Diego durante los meses que estuvo ingresado en el Hospital de Parapléjicos de Toledo. / G. PALOMO
La sentencia incide en que el hecho de que la víctima se encontrara de manera irregular en España, lo le colocaba en una situación de vulnerabilidad "susceptible de poder ser utilizada en el ámbito laboral para que un empleador le pagara poco por su ayuda y sin garantías para su salud laboral". La condena respalda de lleno las acusaciones formuladas en su informe de conclusiones por el fiscal de Siniestralidad Laboral, Ángel Luis Meana, durante el juicio.
Relación laboral probada
Tanto en el juicio como durante la instrucción judicial, la actitud del acusado fue la de negar la relación laboral. Según declaró, no contrató a Diego porque no tenía experiencia en ese tipo de trabajos y él necesitaba a una persona que conociera el oficio. Una versión que el magistrado no ha creído, subrayando el hecho de por qué no siguió buscando a otros profesionales si realmente Diego no le servía. El procesado alegaba que durante ese tiempo llevaba al joven en su furgoneta mientras él se iba a trabajar para ayudarle a buscar un trabajo. El fallo analiza los mensajes entre víctima y acusado durante ese tiempo para dar por acreditada esa relación laboral. La sentencia considera probado que Diego estuvo trabajando al menos durante dos meses para el acusado, hasta que ocurrió el accidente.

Diego en una imagen de mayo de 2022 cuando fue operado en el Hospital General de Alicante Doctor Balmis el mismo día que se cayó. / INFORMACIÓN
El fallo tampoco da credibilidad a la versión del acusado de que las lesiones se debieron a una caída en la calle. Este sostenía que en el local solo estuvo él y que cerró con llave, "un cierre del que no existe prueba de refuerzo alguna, salvo la versión interesadamente exculpatoria del acusado.

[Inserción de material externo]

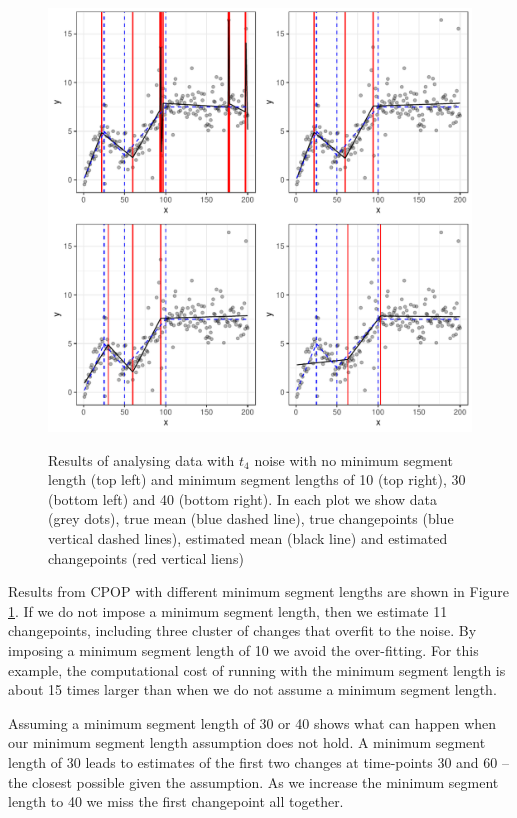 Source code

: \documentclass[article]{jss}
\begin{document}
\begin{figure}
\centering
{\includegraphics[scale=.5]{figures/cpop_minseg_ggplot.pdf}}
\caption{Results of analysing data with $t_4$ noise with no minimum segment length (top left) and minimum segment lengths of 10 (top right), 30 (bottom left) and 40 (bottom right). In each plot we show data (grey dots), true mean (blue dashed line), true changepoints (blue vertical dashed lines), estimated mean (black line) and estimated changepoints (red vertical liens)}
\label{fig:cpop-minseg}
\end{figure}
%
%
Results from CPOP with different minimum segment lengths are shown in Figure \ref{fig:cpop-minseg}. If we do not impose a minimum segment length, then we estimate 11 changepoints, including three cluster of changes that overfit to the noise. By imposing a minimum segment length of 10 we avoid the over-fitting. For this example, the computational cost of running  with the minimum segment length is about 15 times larger than when we do not assume a minimum segment length.

Assuming a minimum segment length of 30 or 40 shows what can happen when our minimum segment length assumption does not hold. A minimum segment length of 30 leads to estimates of the first two changes at time-points 30 and 60 -- the closest possible given the assumption. As we increase the minimum segment length to 40 we miss the first changepoint all together. 
\end{document}
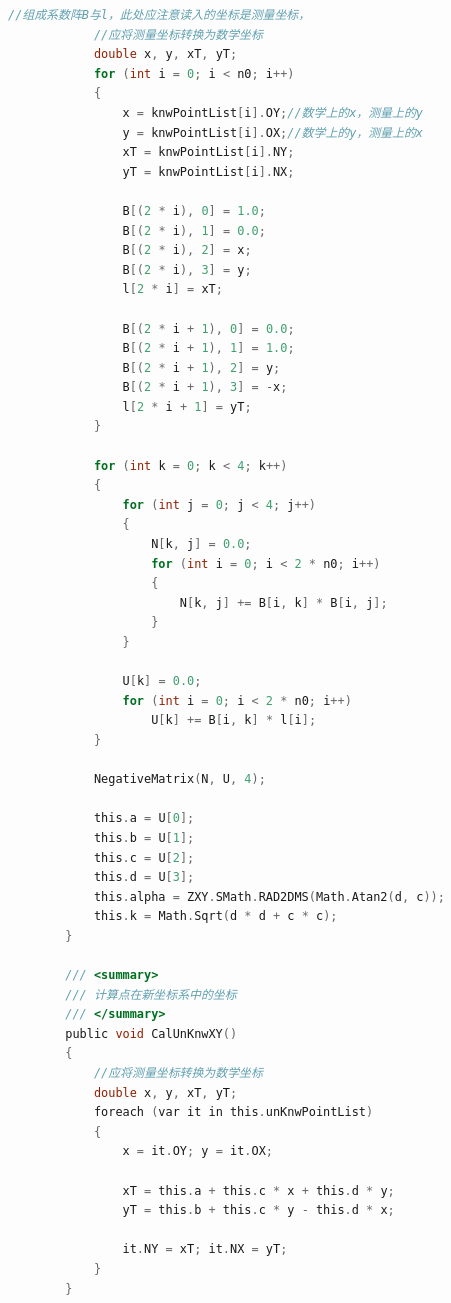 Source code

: \begin{lstlisting}[language=C]
            //组成系数阵B与l，此处应注意读入的坐标是测量坐标，
            //应将测量坐标转换为数学坐标
            double x, y, xT, yT;
            for (int i = 0; i < n0; i++)
            {
                x = knwPointList[i].OY;//数学上的x，测量上的y
                y = knwPointList[i].OX;//数学上的y，测量上的x
                xT = knwPointList[i].NY;
                yT = knwPointList[i].NX; 

                B[(2 * i), 0] = 1.0;
                B[(2 * i), 1] = 0.0;
                B[(2 * i), 2] = x;
                B[(2 * i), 3] = y;
                l[2 * i] = xT;

                B[(2 * i + 1), 0] = 0.0;
                B[(2 * i + 1), 1] = 1.0;
                B[(2 * i + 1), 2] = y; 
                B[(2 * i + 1), 3] = -x; 
                l[2 * i + 1] = yT;
            }

            for (int k = 0; k < 4; k++)
            {
                for (int j = 0; j < 4; j++)
                {
                    N[k, j] = 0.0;
                    for (int i = 0; i < 2 * n0; i++)
                    {
                        N[k, j] += B[i, k] * B[i, j];
                    }
                }

                U[k] = 0.0;
                for (int i = 0; i < 2 * n0; i++)
                    U[k] += B[i, k] * l[i];
            }

            NegativeMatrix(N, U, 4);

            this.a = U[0];
            this.b = U[1];
            this.c = U[2];
            this.d = U[3];
            this.alpha = ZXY.SMath.RAD2DMS(Math.Atan2(d, c));
            this.k = Math.Sqrt(d * d + c * c);
        }

        /// <summary>
        /// 计算点在新坐标系中的坐标
        /// </summary>
        public void CalUnKnwXY()
        {
            //应将测量坐标转换为数学坐标
            double x, y, xT, yT;
            foreach (var it in this.unKnwPointList)
            {
                x = it.OY; y = it.OX;

                xT = this.a + this.c * x + this.d * y;
                yT = this.b + this.c * y - this.d * x;

                it.NY = xT; it.NX = yT;
            }
        }


\end{lstlisting}
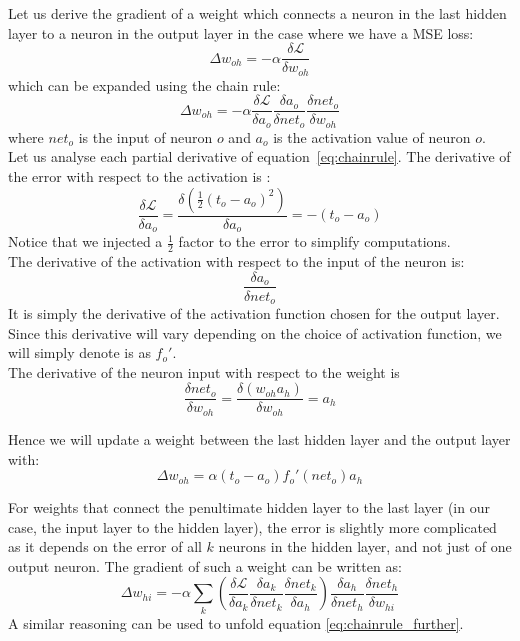 Let us derive the gradient of a weight which connects a neuron in the 
last hidden layer to a neuron in the output layer in the case
where we have a MSE loss:
$$ \Delta w_{oh} = -\alpha\frac{\delta\mathcal{L}}{\delta w_{oh}}$$
which can be expanded using the chain rule:
\begin{equation}
\Delta w_{oh} = -\alpha
\frac{\delta\mathcal{L}}{\delta a_o}
\frac{\delta a_o}{\delta net_o}
\frac{\delta net_o}{\delta w_{oh}}
	\label{eq:chainrule}
\end{equation}
where $net_o$ is the input of neuron $o$ and $a_o$ is the activation value
of neuron $o$.\\

Let us analyse each partial derivative of equation~\ref{eq:chainrule}.
The derivative of the error with respect to the activation is :
$$ \frac{\delta\mathcal{L}}{\delta a_o} = 
\frac{\delta(\frac{1}{2}(t_o-a_o)^2)}{\delta a_o} = -(t_o-a_o)$$
Notice that we injected a $\frac{1}{2}$ factor to the error to simplify 
computations.\\

The derivative of the activation with respect to the input of the neuron is:
$$ \frac{\delta a_o}{\delta net_o} $$
It is simply the derivative of the activation function chosen for
the output layer. Since this derivative will vary depending on the choice
of activation function, we will simply denote is as $f_o'$.\\


The derivative of the neuron input with respect to the weight is
$$ \frac{\delta net_o}{\delta w_{oh}} = \frac{\delta (w_{oh}a_h)}{\delta w_{oh}}
 = a_h$$

Hence we will update a weight between the last hidden layer and the output
layer with:
$$ \Delta w_{oh} = \alpha (t_o-a_o)f_o'(net_o)a_h$$

For weights that connect the penultimate hidden layer to the last layer (in
our case, the input layer to the hidden layer), the error is slightly more 
complicated as it depends on the error of all $k$ neurons in the hidden layer,
and not just of one output neuron. The gradient of such a weight can be
written as:
\begin{equation}
\Delta w_{hi} = -\alpha
	\sum\limits_k \left(
	\frac{\delta\mathcal{L}}{\delta a_k}
	\frac{\delta a_k}{\delta net_k}
	\frac{\delta net_k}{\delta a_h}
	\right)
\frac{\delta a_h}{\delta net_h}
\frac{\delta net_h}{\delta w_{hi}}
	\label{eq:chainrule_further}
\end{equation}
A similar reasoning can be used to unfold equation \ref{eq:chainrule_further}.\\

No resulta comprensible cómo la víctima pudo hacer fotos del local, si este no llegó a entrar al interior", asegura el fallo. "Las lesiones fueron muy graves y ni se ha explicado ni probado cómo tan graves lesiones pudieran producirse sin más, en la calle, sin que conste atropello ni agresión, ni circunstancia alguna que permitiera analizar otra vía de causación del accidente", concluye.
Aprovecharse de la vulnerabilidad
La sentencia recoge que el acusado actuó de forma "consciente y negligente", aprovechando la vulnerabilidad del trabajador, que no podía exigir condiciones laborales, y dejando que realizara tareas peligrosas sin protección ni supervisión. Peritos técnicos y la inspección de trabajo confirmaron que la escalera utilizada era un medio inadecuado y altamente peligroso, ya que para llevarla a cabo se necesitan el uso simultáneo de las dos manos, lo que incrementaba el riesgo de caída. Para estos expertos, lo correcto hubiera sido una plataforma elevadora.
El fallo recuerda que uno de los testigos de la defensa aseguró le prestó en alguna ocasión al acusado una de estas plataformas, algo que, para el juez, no resta imprudencia grave a su actitud en este caso concreto, donde dejó al perjudicado "a su suerte solo en esas peligrosas e inadecuadas circunstancias", a pesar de que carecía de experiencia para llevar a cabo trabajos en altura.